__Requirement__:
Please return the lines below verbatim, beginning at the one that has "- il ne faut" and stopping after the one that has "- le pattern", and add no other lines.

== Records for the task

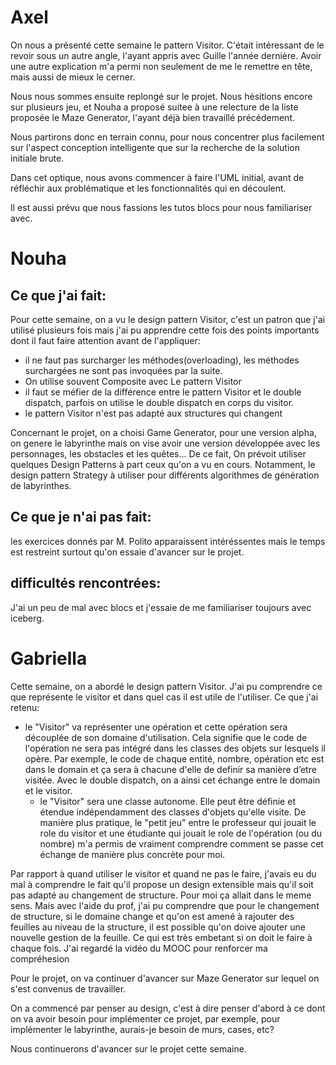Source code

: 
# Axel

On nous a présenté cette semaine le pattern Visitor. C'était intéressant de le revoir sous un autre angle, l'ayant appris avec Guille l'année dernière. Avoir une autre explication m'a permi non seulement de me le remettre en tête, mais aussi de mieux le cerner.

Nous nous sommes ensuite replongé sur le projet. Nous hésitions encore sur plusieurs jeu, et Nouha a proposé suitee à une relecture de la liste proposée le Maze Generator, l'ayant déjà bien travaillé précédement.

Nous partirons donc en terrain connu, pour nous concentrer plus facilement sur l'aspect conception intelligente que sur la recherche de la solution initiale brute.

Dans cet optique, nous avons commencer à faire l'UML initial, avant de réfléchir aux problématique et les fonctionnalités qui en découlent. 

Il est aussi prévu que nous fassions les tutos blocs pour nous familiariser avec.

# Nouha

## Ce que j'ai fait:
Pour cette semaine, on a vu le design pattern Visitor, c'est un patron que j'ai utilisé plusieurs fois mais j'ai pu apprendre cette fois des points importants dont il faut faire attention avant de l'appliquer:
- il ne faut pas surcharger les méthodes(overloading), les méthodes surchargées ne sont pas invoquées par la suite.
- On utilise souvent Composite avec Le pattern Visitor
- il faut se méfier de la différence entre le pattern Visitor et le double dispatch, parfois on utilise le double dispatch en corps du visitor.
- le pattern Visitor n'est pas adapté aux structures qui changent


Concernant le projet, on a choisi Game Generator, pour une version alpha, on genere le labyrinthe mais on vise avoir une version développée avec les personnages, les obstacles et les quêtes...
De ce fait, On prévoit utiliser quelques Design Patterns à part ceux qu'on a vu en cours. Notamment, le design pattern Strategy à utiliser pour différents algorithmes de génération de labyrinthes.

 ## Ce que je n'ai pas fait: 
les exercices donnés par M. Polito apparaissent intéréssentes mais le temps est restreint surtout qu'on essaie d'avancer sur le projet.

## difficultés rencontrées:
J'ai un peu de mal avec blocs et j'essaie de me familiariser toujours avec iceberg.

# Gabriella
Cette semaine, on a abordé le design pattern Visitor. J'ai pu comprendre ce que représente le visitor et dans quel cas il est utile de l'utiliser. 
Ce que j'ai retenu:
- le "Visitor" va représenter une opération et cette opération sera découplée de son domaine d'utilisation. Cela signifie que le code de l'opération ne sera pas intégré dans les classes des objets sur lesquels il opère.
    Par exemple, le code de chaque entité, nombre, opération etc est dans le domain et ça sera à chacune d'elle de definir  sa manière d’etre visitée. Avec le double dispatch, on a ainsi cet échange  entre le domain et le visitor.
  - le "Visitor" sera une classe autonome. Elle peut être définie et étendue indépendamment des classes d'objets qu'elle visite.
De manière plus pratique, le "petit jeu" entre le professeur qui jouait le role du visitor et une étudiante qui jouait le role de l'opération (ou du nombre) m'a permis de vraiment comprendre comment se passe cet échange de manière plus concrète pour moi.

Par rapport à quand utiliser le visitor et quand ne pas le faire, j'avais eu du mal à comprendre le fait qu'il propose un design extensible mais qu'il soit pas adapté au changement de structure. Pour moi ça allait dans le meme sens. Mais avec l'aide du prof, j'ai pu comprendre que pour le changement de structure, si le domaine change et qu'on est amené à rajouter des feuilles au niveau de la structure, il est possible qu'on doive ajouter une nouvelle gestion de la feuille. Ce qui est très embetant si on doit le faire à chaque fois.
J'ai regardé la vidéo du MOOC pour renforcer ma compréhesion

Pour le projet, on va continuer d'avancer sur Maze Generator sur lequel on s'est convenus de travailler.

On a commencé par penser au design, c'est à dire penser d'abord à ce dont on va avoir besoin pour implémenter ce projet, par exemple, pour implémenter le labyrinthe, aurais-je besoin de murs, cases, etc?

Nous continuerons d'avancer sur le projet cette semaine.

====

__Solution to the problem__:
- il ne faut pas surcharger les méthodes(overloading), les méthodes surchargées ne sont pas invoquées par la suite.
- On utilise souvent Composite avec Le pattern Visitor
- il faut se méfier de la différence entre le pattern Visitor et le double dispatch, parfois on utilise le double dispatch en corps du visitor.
- le pattern Visitor n'est pas adapté aux structures qui changent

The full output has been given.